European Dimension / Erasmus+ Connection
- Digital Responsibility: Encouraging ethical use of data and AI tools.
- Cross-Border Collaboration: Sharing datasets and results with European partner schools.
- Scientific Citizenship: Engaging students in real-world scientific debates and inquiries.
1. Resources and Tools
Digital Tools:
- AI Training: Teachable Machine (Google).
- Collaboration: eTwinning/TwinSpace, Padlet.
- Presentation: Canva, PowerPoint.
Materials:
- Computers/Tablets with cameras.
- Physical objects for classification (e.g., different types of rocks, leaves, or printed images).
- Worksheets (Ethics & Debate, Evaluation forms).
2. Working Methods
- Scientific Inquiry: Formulating hypotheses, collecting data, and analyzing results.
- Project-Based Learning: Creating a functional AI model to solve a classification problem.
- Debate: Structured discussion on the ethical implications of AI in science.
- Collaborative Learning: Working in teams to build datasets and train models.
Activity Overview
| Phase |
Duration |
Activity |
Description |
| Intro |
20 min |
AI in Science |
Video & Discussion: "How AI is changing science." Introduction to the concept of Machine Learning as a tool for scientists. |
| Activity 1 |
45 min |
The Human Algorithm |
Manual Classification: Students classify objects (e.g., rocks, plants) using their own criteria to understand the "human" process before automation. |
| Activity 2 |
45 min |
Collecting Data |
Fieldwork: Teams collect and label images to create a dataset. Discussion on data quality and diversity. |
| Activity 3 |
45 min |
Training the Model |
Teachable Machine: Training the AI with the collected dataset. Testing accuracy and identifying errors. |
| Activity 4 |
45 min |
Ethics & Debate |
Critical Analysis: "Can AI replace lab scientists?" Debate and reflection on the role of human judgment. |
3. Introduction and Motivation
AI in Science
Goal: Contextualize AI as a scientific tool.
- Watch: Video on AI in fields like biology or astronomy.
- Discuss: "How does a computer 'know' what a cancer cell looks like?" (It learns from examples).
4. Research and Learning
Activity 1: The Human Algorithm
Task: Students act as the "algorithm."
- Given a set of objects (e.g., images of sedimentary vs. igneous rocks), students create their own rules for classification.
- Reflection: How did you decide? Was it easy? Where did you disagree?
Activity 2: Collecting Data
Task: Building the Dataset.
- Teams capture photos of their assigned category.

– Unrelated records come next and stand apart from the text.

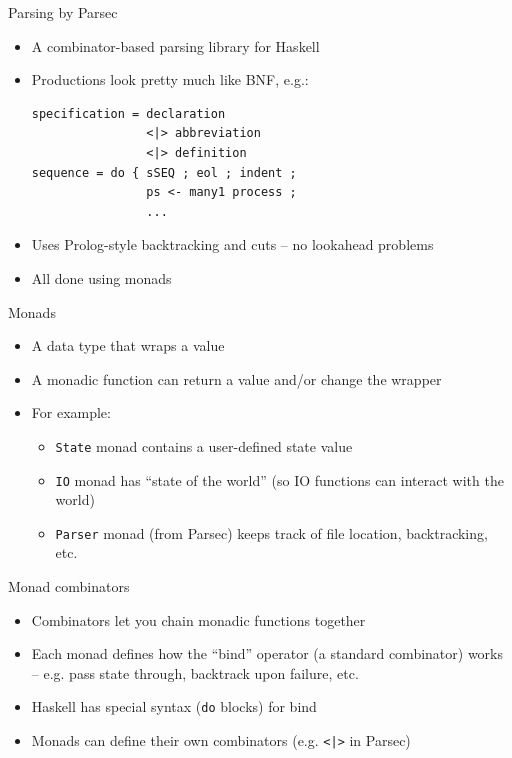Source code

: \documentclass[adam,pdf,slideColor]{prosper}
\begin{document}
\begin{slide}{Parsing by Parsec}
\begin{itemize}
\item A combinator-based parsing library for Haskell
\item Productions look pretty much like BNF, e.g.:
\begin{verbatim}
specification = declaration
                <|> abbreviation
                <|> definition
sequence = do { sSEQ ; eol ; indent ;
                ps <- many1 process ;
                ...
\end{verbatim}
\item Uses Prolog-style backtracking and cuts -- no lookahead problems
\item All done using monads
\end{itemize}
\end{slide}

\begin{slide}{Monads}
\begin{itemize}
\item A data type that wraps a value
\item A monadic function can return a value and/or change the wrapper
\item For example:
\begin{itemize}
\item \verb|State| monad contains a user-defined state value
\item \verb|IO| monad has ``state of the world'' (so IO functions
  can interact with the world)
\item \verb|Parser| monad (from Parsec) keeps track of file location,
  backtracking, etc.
\end{itemize}
\end{itemize}
\end{slide}

\begin{slide}{Monad combinators}
\begin{itemize}
\item Combinators let you chain monadic functions together
\item Each monad defines how the ``bind'' operator (a standard
  combinator) works -- e.g. pass state through, backtrack upon
  failure, etc.
\item Haskell has special syntax (\verb|do| blocks) for bind
\item Monads can define their own combinators (e.g. \verb,<|>, in Parsec)
\end{itemize}
\end{slide}
\end{document}
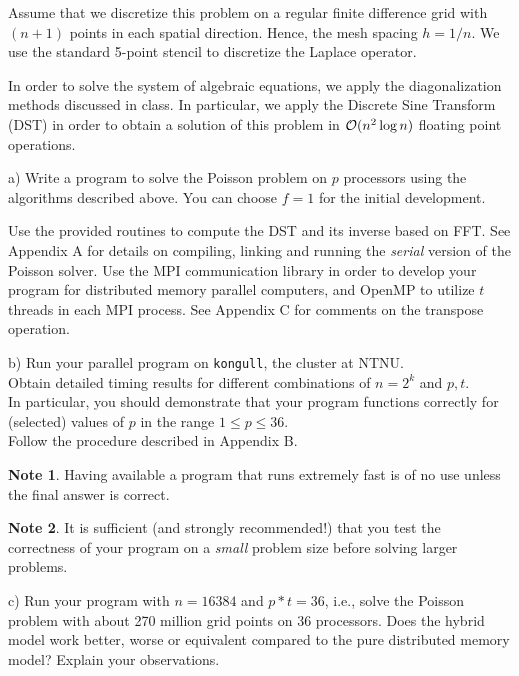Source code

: \documentclass[11pt]{article}
\begin{document}
Assume that we discretize this problem on a regular finite 
difference grid with $(n+1)$ points in each spatial direction.
Hence, the mesh spacing $h=1/n$. We use the standard 5-point 
stencil to discretize the Laplace operator. 

In order to solve the system of algebraic equations, 
we apply the diagonalization methods discussed in class.
In particular, we apply the Discrete Sine Transform (DST) 
in order to obtain a solution of this problem in 
${\cal O}(n^2\log n)$ floating point operations.

\begin{description}
\item a) Write a program to solve the Poisson problem 
on $p$ processors using the algorithms described above.
You can choose $f=1$ for the initial development.

Use the provided routines to compute the DST and its inverse 
based on FFT. See Appendix A for details on compiling, linking 
and running the {\em serial} version of the Poisson solver. 
Use the MPI communication library in order to 
develop your program for distributed memory 
parallel computers, and OpenMP to utilize $t$ threads in each MPI process.
See Appendix C for comments on the transpose operation. 

\item b) Run your parallel program on \texttt{kongull}, the 
cluster at NTNU. \\Obtain detailed timing 
results for different combinations of $n = 2^k$ and $p, t$. \\
In particular, you should demonstrate that your 
program functions correctly for (selected) values of $p$ in 
the range $1 \le p\le 36$. \\
Follow the procedure described 
in Appendix B.
 
{\bf Note 1}. Having available a program that runs
extremely fast is of no use unless the final answer is correct.

{\bf Note 2}. It is sufficient 
(and strongly recommended!) that you test the correctness of 
your program on a {\em small} problem size before solving 
larger problems. 



\item c) 
Run your program with $n=16384$ and $p*t=36$,
i.e., solve the Poisson problem with about 270 million grid points on 36 processors. 
Does the hybrid model work better, worse or equivalent compared to the pure
distributed memory model? Explain your observations.


\end{description}
\end{document}

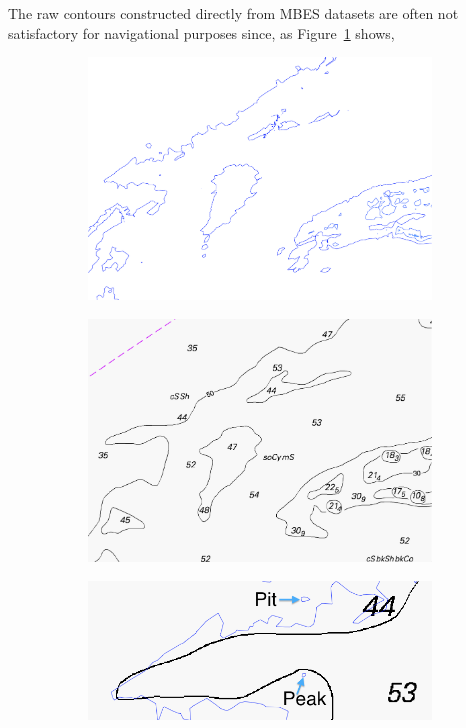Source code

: The raw contours constructed directly from MBES datasets are often not satisfactory for navigational purposes since, as Figure~\ref{fig:raw} shows,
\begin{figure}
  \centering
  \begin{subfigure}[b]{0.45\linewidth}
    \centering
    \includegraphics[width=\textwidth]{figs/raw.pdf}
    \caption{}\label{fig:raw}
  \end{subfigure}%
  \begin{subfigure}[b]{0.45\linewidth}
    \centering
    \includegraphics[width=\textwidth]{figs/maponly.pdf}
    \caption{}\label{fig:ideal}
  \end{subfigure}
  \begin{subfigure}[b]{0.45\linewidth}
    \centering
    \includegraphics[width=\textwidth]{figs/smoothinAndOmission.png}

\end{subfigure}
\end{figure}
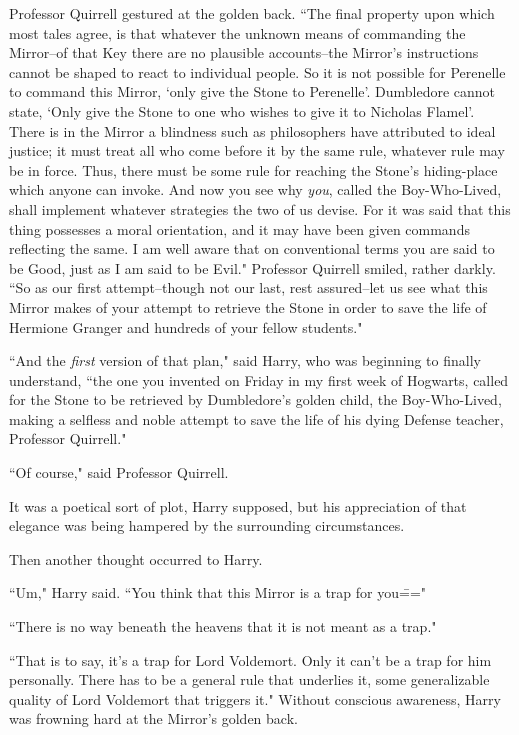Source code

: Professor Quirrell gestured at the golden back. ``The final property upon which most tales agree, is that whatever the unknown means of commanding the Mirror\---of that Key there are no plausible accounts\---the Mirror's instructions cannot be shaped to react to individual people. So it is not possible for Perenelle to command this Mirror, `only give the Stone to Perenelle'. Dumbledore cannot state, `Only give the Stone to one who wishes to give it to Nicholas Flamel'. There is in the Mirror a blindness such as philosophers have attributed to ideal justice; it must treat all who come before it by the same rule, whatever rule may be in force. Thus, there must be some rule for reaching the Stone's hiding-place which anyone can invoke. And now you see why \emph{you}, called the Boy-Who-Lived, shall implement whatever strategies the two of us devise. For it was said that this thing possesses a moral orientation, and it may have been given commands reflecting the same. I am well aware that on conventional terms you are said to be Good, just as I am said to be Evil." Professor Quirrell smiled, rather darkly. ``So as our first attempt\---though not our last, rest assured\---let us see what this Mirror makes of your attempt to retrieve the Stone in order to save the life of Hermione Granger and hundreds of your fellow students."

``And the \emph{first} version of that plan," said Harry, who was beginning to finally understand, ``the one you invented on Friday in my first week of Hogwarts, called for the Stone to be retrieved by Dumbledore's golden child, the Boy-Who-Lived, making a selfless and noble attempt to save the life of his dying Defense teacher, Professor Quirrell."

``Of course," said Professor Quirrell.

It was a poetical sort of plot, Harry supposed, but his appreciation of that elegance was being hampered by the surrounding circumstances.

Then another thought occurred to Harry.

``Um," Harry said. ``You think that this Mirror is a trap for you\==="

``There is no way beneath the heavens that it is not meant as a trap."

``That is to say, it's a trap for Lord Voldemort. Only it can't be a trap for him personally. There has to be a general rule that underlies it, some generalizable quality of Lord Voldemort that triggers it." Without conscious awareness, Harry was frowning hard at the Mirror's golden back.


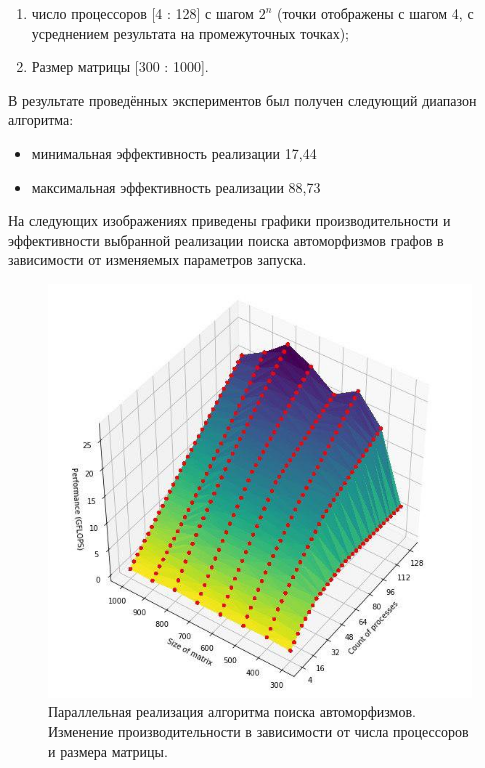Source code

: \begin{enumerate}
\item число процессоров [4 : 128] с шагом $ 2^n$ (точки отображены с шагом 4, с усреднением результата на промежуточных точках);
\item Размер матрицы [300 : 1000].
\end{enumerate}

В результате проведённых экспериментов был получен следующий диапазон алгоритма:

\begin{itemize}
\item минимальная эффективность реализации 17,44%
\item максимальная эффективность реализации 88,73%
\end{itemize}

На следующих изображениях приведены графики производительности и эффективности выбранной реализации поиска автоморфизмов графов в зависимости от изменяемых параметров запуска.

\begin{figure}[ht]
\centering 
    \includegraphics[scale=0.8]{image/p.jpg}
    \caption{Параллельная реализация алгоритма поиска автоморфизмов. Изменение производительности в зависимости от числа процессоров и размера матрицы.}
    \label{srg}
\end{figure}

- Challenge: Ensure diversity (lighting, angles) to prevent bias.
- Output: A labeled dataset ready for training.
5. Creative Application
Activity 3: Training the Model
Tool: Teachable Machine.
- Train: Upload datasets into classes.
- Test: Present new objects to the AI.
- Analyze: Did it work? If it failed, why? (e.g., background noise, insufficient data).
6. Reflection and Evaluation
Activity 4: Ethics & Debate
Topic: "Can AI replace lab scientists?"
- Debate: Teams argue for and against the reliability of AI in critical scientific tasks.
- Reflection: Students post their final thoughts on a Padlet board.
- Evaluation: Complete the self-evaluation and peer feedback forms.